Compute and apply firewall rules from port declarations in service.yaml. The platform translates from: scopes (service, private, public/any, or another service's name) into the matching UFW rules.

Rules are additive and idempotent, re-running doesn't duplicate rules.

6. Schedules

Install crontab entries from schedule declarations. The platform translates every: 6h into the appropriate cron expression and writes it to the node's crontab.

7. Scale down

Handle servers that are no longer in the desired topology. For example, if you reduce replicas: 2 to replicas: 1, the extra replica is removed.

Servers are only destroyed when destruction was authorized (a confirmed plan, --allow-destroy, or --force); otherwise they're left running with a warning. Servers marked protect: true are never auto-destroyed. External and adopted servers (managed didn't create them) are never destroyed, the service link is dropped but the server keeps running.

8. Reconcile removals

Tear down services that still have state on boxes but are gone from managed.yaml. A scope: fleet or co-located service (one that runs on boxes it doesn't own) is uninstalled in place, its uninstall action runs, its firewall rules are removed, and its state is cleaned, while the box keeps running.

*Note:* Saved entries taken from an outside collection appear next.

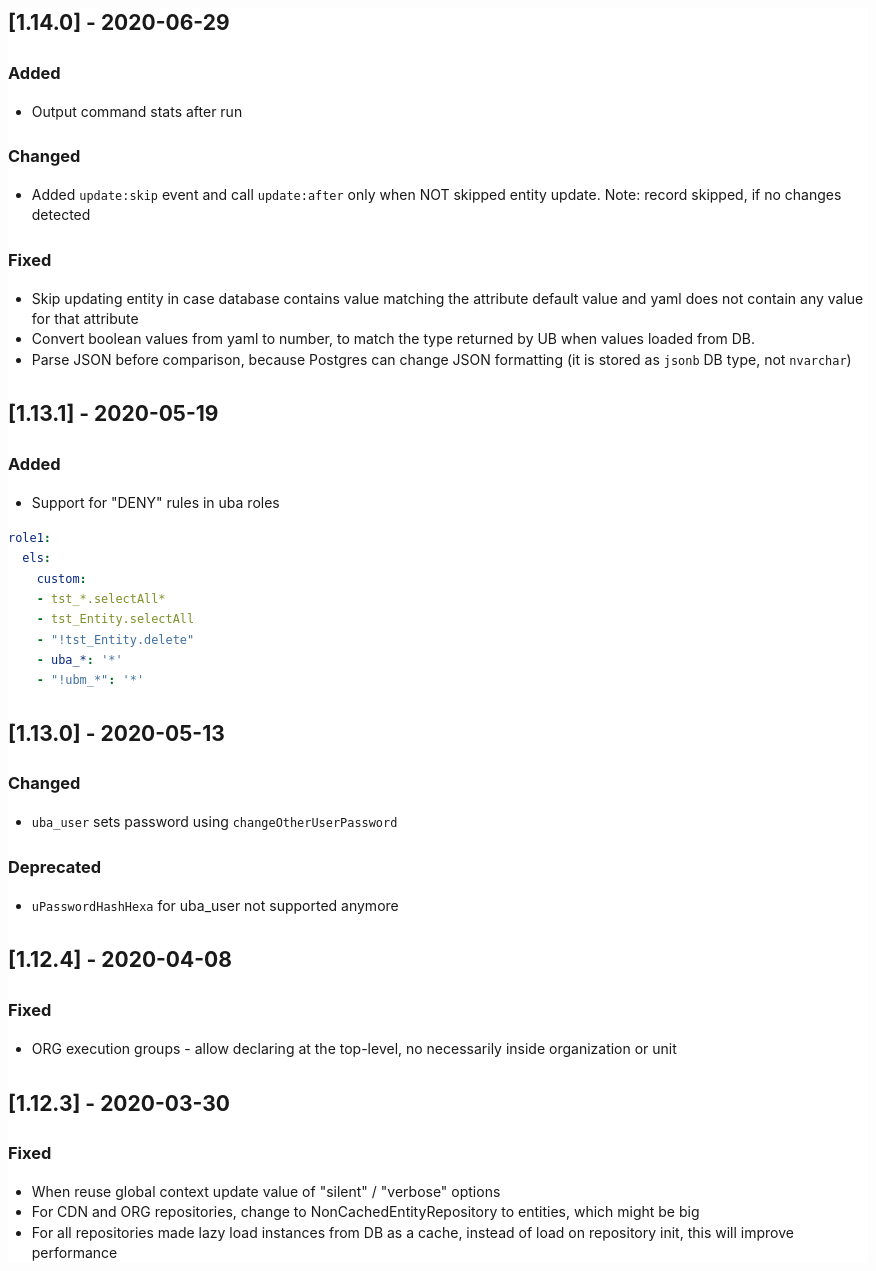 ## [1.14.0] - 2020-06-29
### Added
- Output command stats after run
 
### Changed
- Added `update:skip` event and call `update:after` only when NOT skipped entity update.
  Note: record skipped, if no changes detected

### Fixed
- Skip updating entity in case database contains value matching the attribute default value and yaml does not contain
  any value for that attribute 
- Convert boolean values from yaml to number, to match the type returned by UB when values loaded from DB.
- Parse JSON before comparison, because Postgres can change JSON formatting (it is stored as `jsonb` DB type,
  not `nvarchar`)

## [1.13.1] - 2020-05-19
### Added
- Support for "DENY" rules in uba roles

```yaml
role1:
  els:
    custom:
    - tst_*.selectAll*
    - tst_Entity.selectAll 
    - "!tst_Entity.delete"
    - uba_*: '*'
    - "!ubm_*": '*'
```

## [1.13.0] - 2020-05-13
### Changed
- `uba_user` sets password using `changeOtherUserPassword`

### Deprecated
- `uPasswordHashHexa` for uba_user not supported anymore

## [1.12.4] - 2020-04-08
### Fixed
- ORG execution groups - allow declaring at the top-level, no necessarily inside organization or unit

## [1.12.3] - 2020-03-30
### Fixed
- When reuse global context update value of "silent" / "verbose" options 
- For CDN and ORG repositories, change to NonCachedEntityRepository to entities, which might be big
- For all repositories made lazy load instances from DB as a cache, instead of load on repository init, this will
  improve performance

Servers a removed service provisioned are left running, with a note to run managed service destroy (apply never auto-destroys hardware just because config was edited).

State

Everything is tracked in .managed/state.json:

  • Server details, IPs (public and private), provider IDs, SSH users, external flag, protect flag
  • Service ownership, which service provisioned each server (a server has one owner; this drives scale-down and destroy)
  • Service instances, which services run on each server (a box can run several, this is how scope: fleet and co-located services are tracked)
  • Generated credentials and applied config, passwords, replication keys, and the config each service was applied with (so a later teardown closes the right firewall port)
  • Completed actions, install, configure, firewall, schedules (for idempotency; the configure marker carries a config hash so a peer-IP change re-runs it)
  • Storage credentials, auto-provisioned bucket details
  • Repository state, cached repos, URLs, refs, last fetched timestamps

State is local to the project (.managed/state.json) and can be synced to cloud storage for team use. Alongside it, .managed/state.lock guards against concurrent applies and .managed/state.prev.json is the snapshot managed apply --rollback restores.

The document carries a schema_version so different managed versions can share a project safely: an older document is upgraded automatically on load, and a document written by a newer managed is refused with a clear "update managed" message instead of being mis-read (which could silently drop fields the older binary doesn't know about). This applies to both the local file and the copy fetched from the cloud.

Provider abstraction

Cloud providers implement a Go interface that covers server lifecycle operations:

  • CreateServer / DestroyServer
  • GetServer
  • EnsureSSHKey
  • ListRegions / ListSizes

This abstraction lets service packages work identically across providers. A service script doesn't know or care whether it's running on DigitalOcean, Hetzner, Linode, or OVH, it uses managed.state.getServer() and gets back IPs either way.

Private networking

Servers reach each other over a private address, never the public internet. The platform fills in internal_ip on each server and service scripts use it transparently, via a single source of truth (ResolveInternalIP) with this precedence:

  1. WireGuard overlay — a full-mesh tunnel on 10.100.0.0/24 that spans providers and regions, so a box on DigitalOcean and one on OVH still share a private path.
  2. Provider private network — when two servers share one provider account and region.
  3. Loopback — co-located services on one box.

This address is also surfaced to you, not just to scripts. See Networking & DNS for how connection strings show the overlay address, the internal *.managed.internal names that resolve it, and the public *.by-managed.works scheme.